Abstract: Government lawyers are significant actors in the Canadian legal profession, yet they are largely ignored by regulators and by academic scholarship. The dominant view of lawyering fails to adequately capture the unique role of government lawyers. Government lawyers are different from other lawyers by virtue of their role in creating and upholding the rule of law. Most accounts of government lawyers separate public law duties of government from ethical duties of lawyers; for example, acknowledging the “public interest” role of government lawyers but asserting that this has no impact on their ethical duties as lawyers. Instead of this compartmentalized approach, this article advocates a unified vision of the roles and responsibilities of government lawyers. Examining the role of government lawyers should start by recognizing that they operate at the intersection of public law and legal ethics. Government lawyers are not simply lawyers working in the public sector. Nor are they simply public servants who happen to be lawyers. They are both lawyers and public servants at the same time. This creates unique tensions, problems and responsibilities for government lawyers.

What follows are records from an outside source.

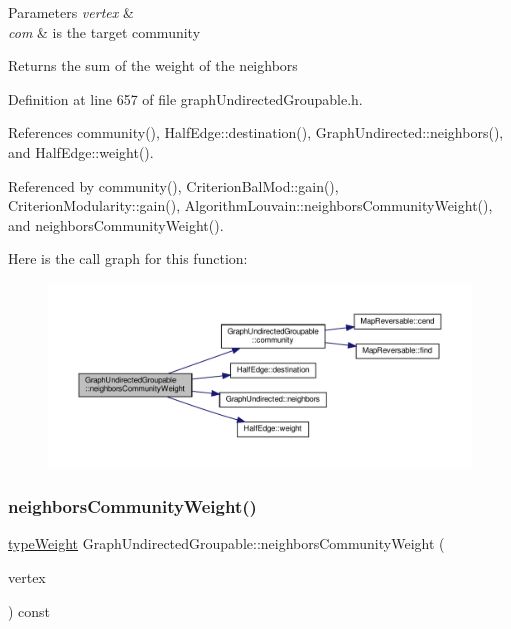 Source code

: \begin{DoxyParams}{Parameters}
{\em vertex} & \\
\hline
{\em com} & is the target community \\
\hline
\end{DoxyParams}
\begin{DoxyReturn}{Returns}
the sum of the weight of the neighbors 
\end{DoxyReturn}


Definition at line 657 of file graph\+Undirected\+Groupable.\+h.



References community(), Half\+Edge\+::destination(), Graph\+Undirected\+::neighbors(), and Half\+Edge\+::weight().



Referenced by community(), Criterion\+Bal\+Mod\+::gain(), Criterion\+Modularity\+::gain(), Algorithm\+Louvain\+::neighbors\+Community\+Weight(), and neighbors\+Community\+Weight().

Here is the call graph for this function\+:
\nopagebreak
\begin{figure}[H]
\begin{center}
\leavevmode
\includegraphics[width=350pt]{classGraphUndirectedGroupable_a24c1e8303eefff2635f7462d3cf1c6cf_cgraph}
\end{center}
\end{figure}
\mbox{\label{classGraphUndirectedGroupable_ae11062420fb89f450762eb3456b18f8f}} 
\subsubsection{\texorpdfstring{neighbors\+Community\+Weight()}{neighborsCommunityWeight()}\hspace{0.1cm}{\footnotesize\ttfamily [2/2]}}
{\footnotesize\ttfamily \hyperlink{edge_8h_a2e7ea3be891ac8b52f749ec73fee6dd2}{type\+Weight} Graph\+Undirected\+Groupable\+::neighbors\+Community\+Weight (\begin{DoxyParamCaption}\item[{const \hyperlink{edge_8h_a5fbd20c46956d479cb10afc9855223f6}{type\+Vertex} \&}]{vertex }\end{DoxyParamCaption}) const\hspace{0.3cm}{\ttfamily [inline]}}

Government lawyers do owe a higher ethical duty than other lawyers which is explained through the concept of government lawyers as custodians of the rule of law. Existing forms of regulation are adequate for public protection but insufficient in public law terms to address concerns regarding the exercise of public power. Additional forms of accountability should be created including the development of specific codes of conduct for government lawyers, proactive disclosure and the creation of an Office of Professional Responsibility within federal and provincial departments of justice.